India is a kick in the gut—not the walled gardens through which peacocks strut and languid girls strum sitars, but twisted, angry streets, incessant noise, a glut of bodies. Too difficult to cross the street for fear of being run down by a bicycle rickshaw, a motor scooter carrying an entire family, a heard of wild, razor-backed pigs. Too difficult to cross, so the day’s work becomes just walking on one side, all the way to the market along the road side. Every hundred feet or so a sandy pull-off where more families camp, staking out space in cardboard boxes, on broken pull-carts, on blankets worn back to the fibers from which they were woven. In the middle of the city, these crude camps, the poor crowded unconcerned around a swampy puddle. And though those people holding place, staring glassily from yellowed eyes, show no sign of offense, the puddle is quickly recognizable by its stench as not collected rainwater but the community sewer, putrid and unmoving.

And then India is a surprise. Just when the nausea, the unbearable weight of seeing and knowing set in, a traveler turns a corner and finds herself swept along by a thin plume of incense, the Muslim call the prayer, the vision of vivid velvet patchwork blankets strung along a fence.

A boy selling Jasmine, his eyes bright, his smile sweeter than the blossoms he carries, stops her and gives her a corsage. Just gives it to her, even though he isn’t wearing any shoes and his feet have gone yellow with calluses.

A shrine to Hanuman, wedged against the corner of a building, is bright with marigold malas. A sadhu raises his right hand, blesses her for no reason.

India shakes the pieces loose, refuses to be what the traveler thinks it is. Turn a corner, fall over a leper—nose gone, fingers eaten to the knuckles. Turn a corner, see a bride carried on horseback through the crowded streets, red and gold blossoms strewn in her wake. Turn the corner, see a goat slaughtered, its blood running red in the gutter along with vegetable peelings, excrement, bits of confetti. Turn a corner, witness two old men, their spines still straight in Nehru jackets, hold hands like school children and cross the street. The traveler becomes a snow globe, all of her pieces shaken into the dome of sky, and she can do nothing but wait and see where it all falls.

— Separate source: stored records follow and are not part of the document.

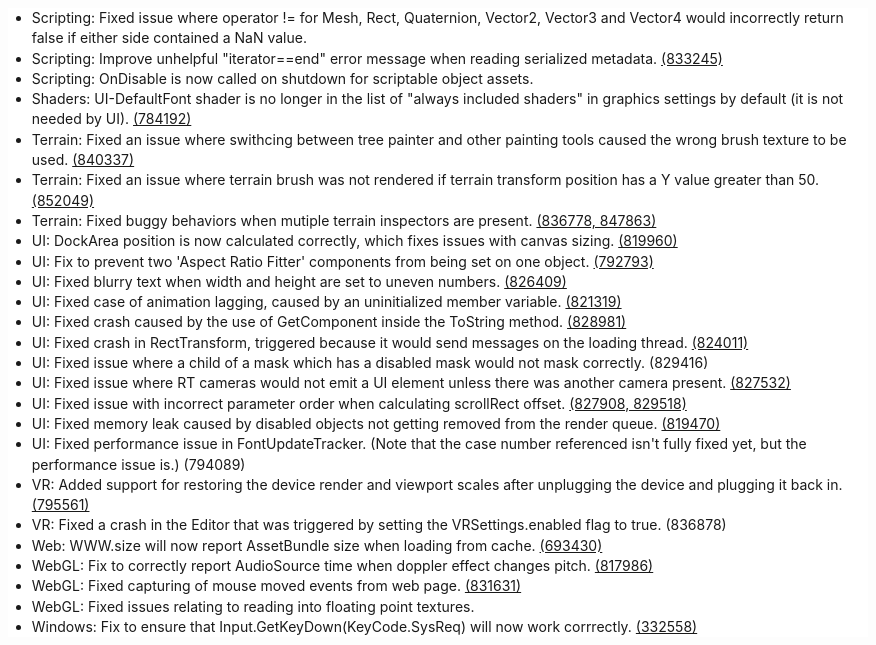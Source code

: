 *   Scripting: Fixed issue where operator != for Mesh, Rect, Quaternion, Vector2, Vector3 and Vector4 would incorrectly return false if either side contained a NaN value.
*   Scripting: Improve unhelpful "iterator==end" error message when reading serialized metadata. [(833245)](https://issuetracker.unity3d.com/issues/unity-throws-iterator-equals-equals-end-error-when-reading-serialized-file-metadata-after-loading-a-scene)
*   Scripting: OnDisable is now called on shutdown for scriptable object assets.
*   Shaders: UI-DefaultFont shader is no longer in the list of "always included shaders" in graphics settings by default (it is not needed by UI). [(784192)](https://issuetracker.unity3d.com/issues/always-included-shader-ui-slash-default-font-no-longer-needed)
*   Terrain: Fixed an issue where swithcing between tree painter and other painting tools caused the wrong brush texture to be used. [(840337)](https://issuetracker.unity3d.com/issues/sceneview-sculpting-previously-chosen-brush-is-not-rendered-correctly-after-switching-terrain-components-tabs)
*   Terrain: Fixed an issue where terrain brush was not rendered if terrain transform position has a Y value greater than 50. [(852049)](https://issuetracker.unity3d.com/issues/painting-brush-is-not-rendered-after-raising-terrain-on-y-axis)
*   Terrain: Fixed buggy behaviors when mutiple terrain inspectors are present. [(836778, 847863)](https://issuetracker.unity3d.com/issues/regression-editor-two-separate-brushes-are-rendered-after-adding-second-inspector-tab-in-editor)
*   UI: DockArea position is now calculated correctly, which fixes issues with canvas sizing. [(819960)](https://issuetracker.unity3d.com/issues/ui-elements-flicker-with-editor-on-a-second-monitor-and-game-window-on-the-main-retina-display)
*   UI: Fix to prevent two 'Aspect Ratio Fitter' components from being set on one object. [(792793)](https://issuetracker.unity3d.com/issues/ui-freeze-by-having-2-aspect-ratio-fitter-components-in-a-gameobject)
*   UI: Fixed blurry text when width and height are set to uneven numbers. [(826409)](https://issuetracker.unity3d.com/issues/ui-text-is-blurry-with-its-width-and-height-set-to-uneven-numbers)
*   UI: Fixed case of animation lagging, caused by an uninitialized member variable. [(821319)](https://issuetracker.unity3d.com/issues/animations-lagging-sometimes-text-dot-getcomponent-unityengine-dot-ui-dot-text-not-being-showed)
*   UI: Fixed crash caused by the use of GetComponent inside the ToString method. [(828981)](https://issuetracker.unity3d.com/issues/eventsystems-editor-crashes-when-debugging-mouse-input-handling-methods)
*   UI: Fixed crash in RectTransform, triggered because it would send messages on the loading thread. [(824011)](https://issuetracker.unity3d.com/issues/scene-is-permanently-corrupted-after-copying-canvas-element)
*   UI: Fixed issue where a child of a mask which has a disabled mask would not mask correctly. (829416)
*   UI: Fixed issue where RT cameras would not emit a UI element unless there was another camera present. [(827532)](https://issuetracker.unity3d.com/issues/screen-space-render-texture-renders-worlds-space-canvas-in-front-of-everything)
*   UI: Fixed issue with incorrect parameter order when calculating scrollRect offset. [(827908, 829518)](https://issuetracker.unity3d.com/issues/content-of-scrollview-not-bouncing-back-when-reaching-the-top-slash-bottom)
*   UI: Fixed memory leak caused by disabled objects not getting removed from the render queue. [(819470)](https://issuetracker.unity3d.com/issues/googlevr-canvas-are-allocating-memory-and-do-not-release-it-when-using-vr-cameras)
*   UI: Fixed performance issue in FontUpdateTracker. (Note that the case number referenced isn't fully fixed yet, but the performance issue is.) (794089)
*   VR: Added support for restoring the device render and viewport scales after unplugging the device and plugging it back in. [(795561)](https://issuetracker.unity3d.com/issues/vr-add-support-for-setting-renderscale-before-texture-creation)
*   VR: Fixed a crash in the Editor that was triggered by setting the VRSettings.enabled flag to true. (836878)
*   Web: WWW.size will now report AssetBundle size when loading from cache. [(693430)](https://issuetracker.unity3d.com/issues/www-dot-size-not-working-using-loadfromcacheordownload)
*   WebGL: Fix to correctly report AudioSource time when doppler effect changes pitch. [(817986)](https://issuetracker.unity3d.com/issues/audiosource-returns-wrong-time-when-rotating-camera)
*   WebGL: Fixed capturing of mouse moved events from web page. [(831631)](https://issuetracker.unity3d.com/issues/mouse-input-cant-drag-html5-sliders-in-embedding-page)
*   WebGL: Fixed issues relating to reading into floating point textures.
*   Windows: Fix to ensure that Input.GetKeyDown(KeyCode.SysReq) will now work corrrectly. [(332558)](https://issuetracker.unity3d.com/issues/input-dot-getkeydown-doesnt-detect-keycode-dot-print-and-keycode-dot-sysreq-on-windows)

But for the pilgrims on the road, there are no surprises. The sun rises and they move, shaking off sleep, forcing their stiff bodies into the cold air, building fires and hunkering low around the meager heat. Soon after daybreak, they’re on the road, some barefoot and dressed only in dhotis, homespun cloth, even their turbans colorless and humble in the vast bleak expanse of the desert. Some travel all the way to the Ganges on foot, homeless and in between worlds. Others hitch rides on passing trucks, taking in the blur of scenery racing away from their eyes. And still others—weekend pilgrims—make the journey by train or air conditioned bus, eating tin plates of food and listening to the wail of Hindi-pop all the way to the river, which calls to their souls.

Those walking move with the sun, with the forces of nature. Theirs is a natural world, and they walk toward infinity. Even in the desert, the river calls to them. The great sluice of water where the mother Ganga rushes from the Himalaya, ice-cold and fierce, to the muddied banks and crowded ghats of Allahabad and Banares.

The river waits for none, embraces all. The desert people—these camel drivers and brick layers—feel the tides in their blood and they go. Perhaps they’ll never leave, they’ll die there, feet worn through from walking, souls collected by the flow like so much detritus, waste made holy by baptism.

Travelers are pulled, too, but they can’t say by what. The lure of markets, of cheap goods, of exotic fractions of time. The romantic impulses born into them by movies and novels, the legacy of Merchant Ivory if not the British Raj; the weak and almost indecipherable call of the spirit.

If religion is the attempt to fill the emptiness of a life, then pilgrimage is the crossing of the landscape of emptiness. Free at last of the trappings of job, home, responsibility, the false pretenses of self, the pomp and ritual of the temple, the accessories of worship: the soul goes free and naked into emptiness.